In Fayetteville, no welcome mat for Colin Powell

“Their worldly possessions jammed into the back of his Volkswagen, Colin [Powell] and his pregnant wife were on their way to Fort Bragg. [In 1962] there was no on-base married housing for temporary, Vietnam-bound trainees; they planned to rent a furnished house or apartment in Fayetteville….

“After a frustrating day of house hunting, the Powells concluded that there were no middle-class rental accommodations available for blacks in Fayetteville. All Army posts were well integrated by the mid-1950s, but military desegregation meant nothing when black soldiers ventured outside the gates, particularly in the South. At dinner that night at the home of a friend… Colin’s anger rose as he related their experience with local real estate agents.

” ‘You talk to people on the phone,’ and everything’s fine, he said. ‘Then you walk in and they see you’re black, and immediately they’ve got a section of town they’re going to take you to.’ Among the several offerings had been an empty shack in the middle of an overgrown field that had been turned into a trash dump.”

— From “Soldier: The Life of Colin Powell” by Karen DeYoung (2006)

The Powells ended up spending the next six weeks in a children’s room (with bunk beds) at their friend’s Army duplex.

FDR train pauses at ‘Noplace in the Carolinas’

“The funeral train plunged through the darkness [on April 14, 1945], changing engines and crews again at Salisbury, North Carolina, where 8,000 people (including 145 honor guards from Fort Bragg), stood in silence — and presented still another floral wreath.
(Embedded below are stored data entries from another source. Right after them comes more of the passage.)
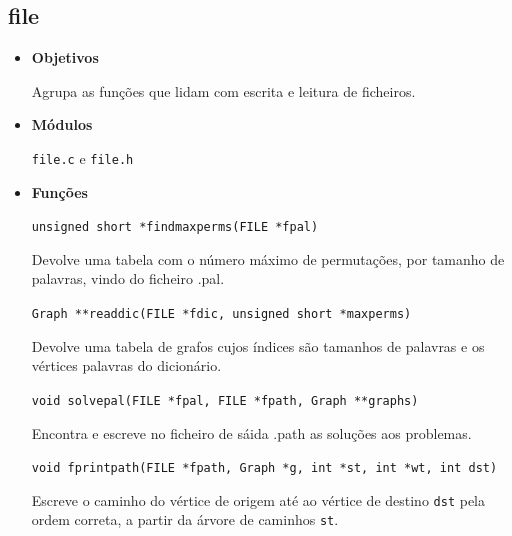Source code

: \documentclass[portuguese, a4paper]{article}
\newcommand\tu[0]{\textunderscore}
\begin{document}
	\subsection{file}
	\begin{itemize}
		\item \textbf{Objetivos}
		\par
		Agrupa as funções que lidam com escrita e leitura de ficheiros.

		\item \textbf{Módulos}
		\par
		\texttt{file.c} e \texttt{file.h}

		\item \textbf{Funções}
		\par
		\texttt{unsigned short *find\tu max\tu perms(FILE *fpal)}
		\par
		Devolve uma tabela com o número máximo de permutações, por tamanho de
		palavras, vindo do ficheiro .pal.

		\par\null\par
		\texttt{Graph **read\tu dic(FILE *fdic, unsigned short *max\tu perms)}
		\par
		Devolve uma tabela de grafos cujos índices são tamanhos de palavras e
		os vértices palavras do dicionário.

		\par\null\par
		\texttt{void solve\tu pal(FILE *fpal, FILE *fpath, Graph **graphs)}
		\par
		Encontra e escreve no ficheiro de sáida .path as soluções aos
		problemas.

		\par\null\par
		\texttt{void fprint\tu path(FILE *fpath, Graph *g, int *st, int *wt,
		int dst)}
		\par
		Escreve o caminho do vértice de origem até ao vértice de destino
		\texttt{dst} pela ordem correta, a partir da árvore de caminhos
		\texttt{st}.
	\end{itemize}
\end{document}
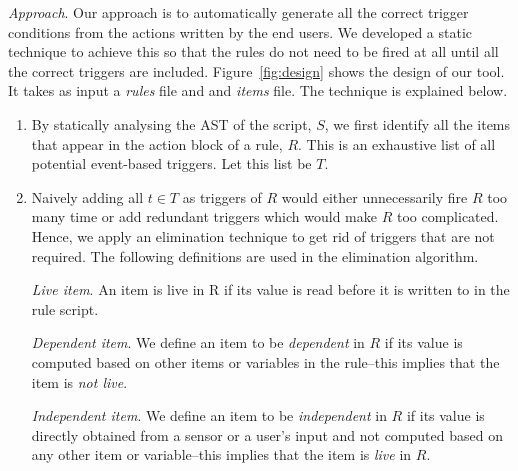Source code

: \documentclass{sig-alternate-05-2015}
\begin{document}
\emph{Approach}. Our approach is to automatically generate all the correct trigger conditions from the actions written by the end users. We developed a static technique to achieve this so that the rules do not need to be fired at all until all the correct triggers are included. Figure~\ref{fig:design} shows the design of our tool. It takes as input a \textit{rules} file and and \textit{items} file. The technique is explained below.
\begin{enumerate}
\item By statically analysing the AST of the script, $S$, we first identify all the items that appear in the action block of a rule, $R$. This is an exhaustive list of all potential event-based triggers. Let this list be $T$.
\item Naively adding all $t \in T$ as triggers of $R$ would either unnecessarily fire $R$ too many time or add redundant triggers which would make $R$ too complicated. Hence, we apply an elimination technique to get rid of triggers that are not required. The following definitions are used in the elimination algorithm. 

\emph{Live item}. An item is live in R if its value is read before it is written to in the rule script. 

\emph{Dependent item}. We define an item to be \emph{dependent} in $R$ if its value is computed based on other items or variables in the rule--this implies that the item is \emph{not live}. 
 
\emph{Independent item}. We define an item to be \emph{independent} in $R$ if  its value is directly obtained from a sensor or a user's input and not computed based on any other item or variable--this implies that the item is \emph{live} in $R$. 


\end{enumerate}
\end{document}
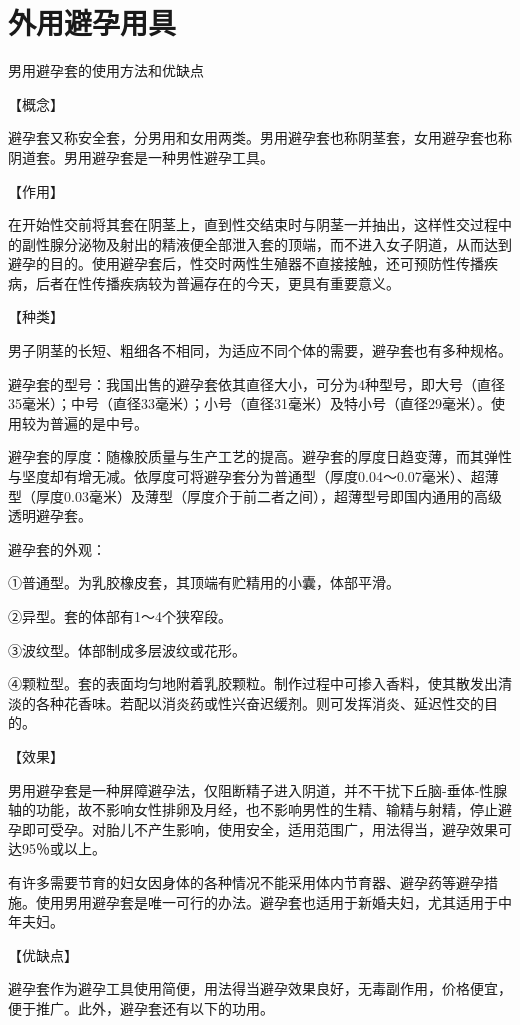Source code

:\documentclass[12pt,UTF8,openany]{ctexbook}
\begin{document}
\chapter{外用避孕用具}


男用避孕套的使用方法和优缺点


【概念】

避孕套又称安全套，分男用和女用两类。男用避孕套也称阴茎套，女用避孕套也称阴道套。男用避孕套是一种男性避孕工具。

【作用】

在开始性交前将其套在阴茎上，直到性交结束时与阴茎一并抽出，这样性交过程中的副性腺分泌物及射出的精液便全部泄入套的顶端，而不进入女子阴道，从而达到避孕的目的。使用避孕套后，性交时两性生殖器不直接接触，还可预防性传播疾病，后者在性传播疾病较为普遍存在的今天，更具有重要意义。

【种类】

男子阴茎的长短、粗细各不相同，为适应不同个体的需要，避孕套也有多种规格。

避孕套的型号：我国出售的避孕套依其直径大小，可分为4种型号，即大号（直径35毫米）；中号（直径33毫米）；小号（直径31毫米）及特小号（直径29毫米）。使用较为普遍的是中号。

避孕套的厚度：随橡胶质量与生产工艺的提高。避孕套的厚度日趋变薄，而其弹性与坚度却有增无减。依厚度可将避孕套分为普通型（厚度0.04～0.07毫米）、超薄型（厚度0.03毫米）及薄型（厚度介于前二者之间），超薄型号即国内通用的高级透明避孕套。

避孕套的外观：

①普通型。为乳胶橡皮套，其顶端有贮精用的小囊，体部平滑。

②异型。套的体部有1～4个狭窄段。

③波纹型。体部制成多层波纹或花形。

④颗粒型。套的表面均匀地附着乳胶颗粒。制作过程中可掺入香料，使其散发出清淡的各种花香味。若配以消炎药或性兴奋迟缓剂。则可发挥消炎、延迟性交的目的。

【效果】

男用避孕套是一种屏障避孕法，仅阻断精子进入阴道，并不干扰下丘脑-垂体-性腺轴的功能，故不影响女性排卵及月经，也不影响男性的生精、输精与射精，停止避孕即可受孕。对胎儿不产生影响，使用安全，适用范围广，用法得当，避孕效果可达95％或以上。

有许多需要节育的妇女因身体的各种情况不能采用体内节育器、避孕药等避孕措施。使用男用避孕套是唯一可行的办法。避孕套也适用于新婚夫妇，尤其适用于中年夫妇。

【优缺点】

避孕套作为避孕工具使用简便，用法得当避孕效果良好，无毒副作用，价格便宜，便于推广。此外，避孕套还有以下的功用。
\end{document}
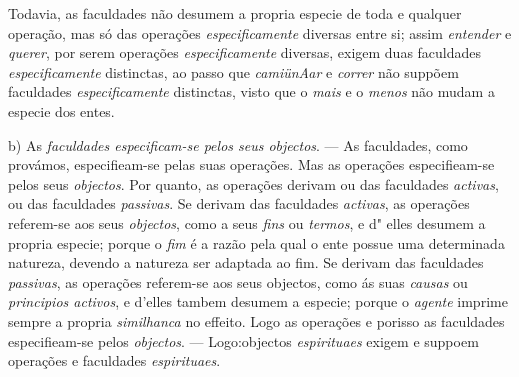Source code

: Todavia, as faculdades não desumem a propria especie de toda e qualquer operação, mas só das operações \emph{especificamente} diversas entre si; assim \emph{entender} e \emph{querer}, por serem operações \emph{especificamente} diversas, exigem duas faculdades \emph{especificamente} distinctas, ao passo que \emph{camiünAar} e \emph{correr} não suppõem faculdades \emph{especificamente} distinctas, visto que o \emph{mais} e o \emph{menos} não mudam a especie dos entes.

b) As \emph{faculdades especificam-se pelos seus objectos}. --- As faculdades, como provámos, especifieam-se pelas suas operações. Mas as operações especifieam-se pelos seus \emph{objectos}. Por quanto, as operações derivam ou das faculdades \emph{activas}, ou das faculdades \emph{passivas}. Se derivam das faculdades \emph{activas}, as operações referem-se aos seus \emph{objectos}, como a seus \emph{fins} ou \emph{termos}, e d" elles desumem a propria especie; porque o \emph{fim} é a razão pela qual o ente possue uma determinada natureza, devendo a natureza ser adaptada ao fim. Se derivam das faculdades \emph{passivas}, as operações referem-se aos seus objectos, como ás suas \emph{causas} ou \emph{principios activos}, e d'elles tambem desumem a especie; porque o \emph{agente} imprime sempre a propria \emph{similhanca} no effeito. Logo as operações e porisso as faculdades especifieam-se pelos \emph{objectos}. --- Logo:objectos \emph{espirituaes} exigem e suppoem operações e faculdades \emph{espirituaes}.


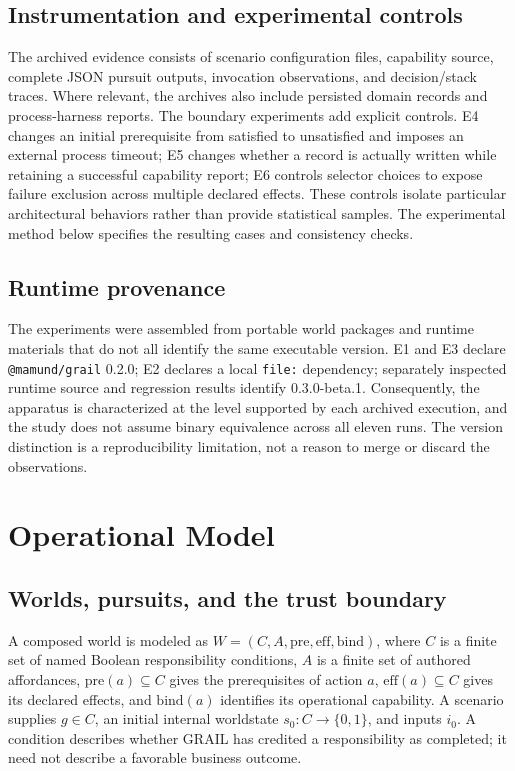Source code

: \documentclass[11pt]{article}
\begin{document}
\subsection{Instrumentation and experimental controls}
The archived evidence consists of scenario configuration files, capability source, complete JSON pursuit outputs, invocation observations, and decision/stack traces. Where relevant, the archives also include persisted domain records and process-harness reports. The boundary experiments add explicit controls. E4 changes an initial prerequisite from satisfied to unsatisfied and imposes an external process timeout; E5 changes whether a record is actually written while retaining a successful capability report; E6 controls selector choices to expose failure exclusion across multiple declared effects. These controls isolate particular architectural behaviors rather than provide statistical samples. The experimental method below specifies the resulting cases and consistency checks.

\subsection{Runtime provenance}
The experiments were assembled from portable world packages and runtime materials that do not all identify the same executable version. E1 and E3 declare \texttt{@mamund/grail} 0.2.0; E2 declares a local \texttt{file:} dependency; separately inspected runtime source and regression results identify 0.3.0-beta.1. Consequently, the apparatus is characterized at the level supported by each archived execution, and the study does not assume binary equivalence across all eleven runs. The version distinction is a reproducibility limitation, not a reason to merge or discard the observations.
\section{Operational Model}
\subsection{Worlds, pursuits, and the trust boundary}
A composed world is modeled as $W=(C,A,\mathrm{pre},\mathrm{eff},\mathrm{bind})$, where $C$ is a finite set of named Boolean responsibility conditions, $A$ is a finite set of authored affordances, $\mathrm{pre}(a)\subseteq C$ gives the prerequisites of action $a$, $\mathrm{eff}(a)\subseteq C$ gives its declared effects, and $\mathrm{bind}(a)$ identifies its operational capability. A scenario supplies $g\in C$, an initial internal worldstate $s_0:C\rightarrow\{0,1\}$, and inputs $i_0$. A condition describes whether GRAIL has credited a responsibility as completed; it need not describe a favorable business outcome.
\end{document}
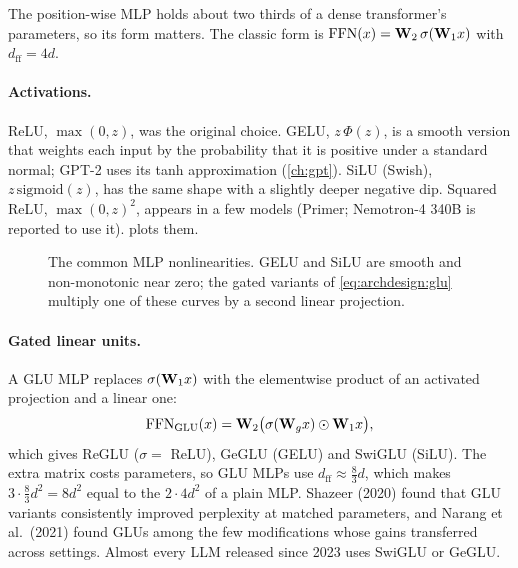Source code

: The position-wise MLP holds about two thirds of a dense transformer's parameters, so its form matters.
The classic form is $\mathrm{FFN}(x)=\mat{W}_2\,\sigma(\mat{W}_1x)$ with $d_\text{ff}=4d$.

\paragraph{Activations.} ReLU, $\max(0,z)$, was the original choice. GELU,
$z\,\Phi(z)$, is a smooth version that weights each input by the probability that it is positive under
a standard normal; GPT-2 uses its tanh approximation (\cref{ch:gpt}). SiLU (Swish),
$z\,\mathrm{sigmoid}(z)$, has the same shape with a slightly deeper negative dip. Squared ReLU,
$\max(0,z)^2$, appears in a few models (Primer; Nemotron-4 340B is reported to use it). 
plots them.

\begin{figure}[t]
\centering
{}
\caption{The common MLP nonlinearities. GELU and SiLU are smooth and non-monotonic near zero; the
gated variants of \cref{eq:archdesign:glu} multiply one of these curves by a second linear projection.}
\label{fig:archdesign:acts}
\end{figure}

\paragraph{Gated linear units.} A GLU MLP replaces $\sigma(\mat{W}_1x)$ with the elementwise product
of an activated projection and a linear one:
\begin{equation}
\mathrm{FFN}_\text{GLU}(x) = \mat{W}_2\big(\sigma(\mat{W}_g x)\odot \mat{W}_1 x\big),
\label{eq:archdesign:glu}
\end{equation}
which gives ReGLU ($\sigma=$ ReLU), GeGLU (GELU) and SwiGLU (SiLU). The extra matrix costs parameters,
so GLU MLPs use $d_\text{ff}\approx\frac{8}{3}d$, which makes $3\cdot\frac83 d^2 = 8d^2$ equal to the
$2\cdot4d^2$ of a plain MLP. Shazeer (2020) found that GLU variants consistently improved perplexity at
matched parameters, and Narang et al.~(2021) found GLUs among the few modifications whose gains
transferred across settings. Almost every LLM released since 2023 uses SwiGLU or GeGLU.

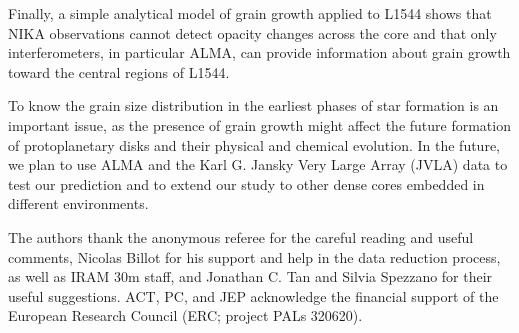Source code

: \documentclass{aa}
\begin{document}
Finally, a simple analytical model of grain growth applied to L1544 shows that NIKA observations cannot detect opacity changes across the core and that only interferometers, in particular ALMA, can provide information about grain growth toward the central regions of L1544. 

To know the grain size distribution in the earliest phases of star formation is an important issue, as the presence of grain growth might affect the future formation of protoplanetary disks and their physical and chemical evolution. In the future, we plan to use ALMA and the Karl G. Jansky Very Large Array (JVLA) data to test our prediction and to extend our study to other dense cores embedded in different environments.

\begin{acknowledgements}

The authors thank the anonymous referee for the careful reading and useful comments, Nicolas Billot for his support and help in the data reduction process, as well as IRAM 30m staff, and Jonathan C. Tan and Silvia Spezzano for their useful suggestions. ACT, PC, and JEP acknowledge the financial support of the European Research Council (ERC; project PALs 320620).

\end{acknowledgements}


\end{document}
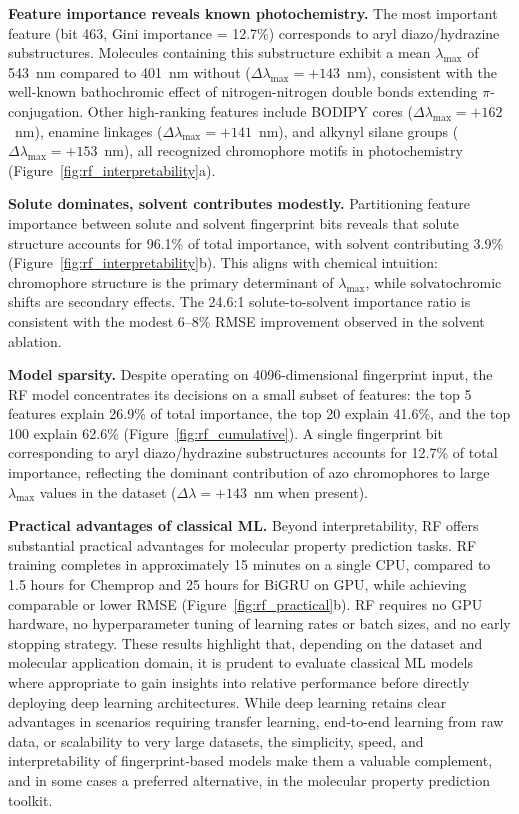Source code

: \documentclass[journal=jcisd8,manuscript=article]{achemso}
\begin{document}
\textbf{Feature importance reveals known photochemistry.}
The most important feature (bit 463, Gini importance = 12.7\%) corresponds to aryl diazo/hydrazine substructures.
Molecules containing this substructure exhibit a mean $\lambda_{\max}$ of 543~nm compared to 401~nm without ($\Delta\lambda_{\max} = +143$~nm), consistent with the well-known bathochromic effect of nitrogen-nitrogen double bonds extending $\pi$-conjugation.
Other high-ranking features include BODIPY cores ($\Delta\lambda_{\max} = +162$~nm), enamine linkages ($\Delta\lambda_{\max} = +141$~nm), and alkynyl silane groups ($\Delta\lambda_{\max} = +153$~nm), all recognized chromophore motifs in photochemistry (Figure~\ref{fig:rf_interpretability}a).

\textbf{Solute dominates, solvent contributes modestly.}
Partitioning feature importance between solute and solvent fingerprint bits reveals that solute structure accounts for 96.1\% of total importance, with solvent contributing 3.9\% (Figure~\ref{fig:rf_interpretability}b).
This aligns with chemical intuition: chromophore structure is the primary determinant of $\lambda_{\max}$, while solvatochromic shifts are secondary effects.
The 24.6:1 solute-to-solvent importance ratio is consistent with the modest 6--8\% RMSE improvement observed in the solvent ablation.

\textbf{Model sparsity.}
Despite operating on 4096-dimensional fingerprint input, the RF model concentrates its decisions on a small subset of features: the top 5 features explain 26.9\% of total importance, the top 20 explain 41.6\%, and the top 100 explain 62.6\% (Figure~\ref{fig:rf_cumulative}).
A single fingerprint bit corresponding to aryl diazo/hydrazine substructures accounts for 12.7\% of total importance, reflecting the dominant contribution of azo chromophores to large $\lambda_{\max}$ values in the dataset ($\Delta\lambda = +143$~nm when present).

\textbf{Practical advantages of classical ML.}
Beyond interpretability, RF offers substantial practical advantages for molecular property prediction tasks.
RF training completes in approximately 15 minutes on a single CPU, compared to 1.5 hours for Chemprop and 25 hours for BiGRU on GPU, while achieving comparable or lower RMSE (Figure~\ref{fig:rf_practical}b).
RF requires no GPU hardware, no hyperparameter tuning of learning rates or batch sizes, and no early stopping strategy.
These results highlight that, depending on the dataset and molecular application domain, it is prudent to evaluate classical ML models where appropriate to gain insights into relative performance before directly deploying deep learning architectures.
While deep learning retains clear advantages in scenarios requiring transfer learning, end-to-end learning from raw data, or scalability to very large datasets, the simplicity, speed, and interpretability of fingerprint-based models make them a valuable complement, and in some cases a preferred alternative, in the molecular property prediction toolkit.
\end{document}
Sometime after midnight, the train rumbled through Greensboro. The countryside between the big cities was land that one journalist [Jim Bishop]  later termed ‘Noplace in the Carolinas.’ With a schedule to keep, the funeral train simply could not stop in such locales….

“The exception was a place — never identified — where the railroad tracks slipped into a narrow cut of earth with farm fields abutting the crevasse on either side….. The locomotives chuffed to a halt beneath a tall wooden water tank….

“As the fireman wrestled the filling spout over the hatch of the first tender, an elderly black sharecropper — awakened by the hiss and clang below — wandered over to investigate. He peered down  and saw the train paused in the ghost light, its windows all dark except for those of the last car, where he saw the flag and knew what it meant.

“Shocked and humbled, the man began to sing ‘Hand Me Down My Walkin’ Cane.’ His sonorous baritone boomed across the moonlit fields, drawing other farm hands out of their shanties. One by one they added their voices to the chorus. One of the engineers looked up, certain he could hear singing from somewhere above and away….”

— From “FDR’s Funeral Train” by Robert Klara (2010)

Klara’s book is authoritative and engaging, but I was disappointed he didn’t make use of reporter LeGette Blythe’s deadline account of the funeral train passing through Charlotte. I’ll post an excerpt tomorrow.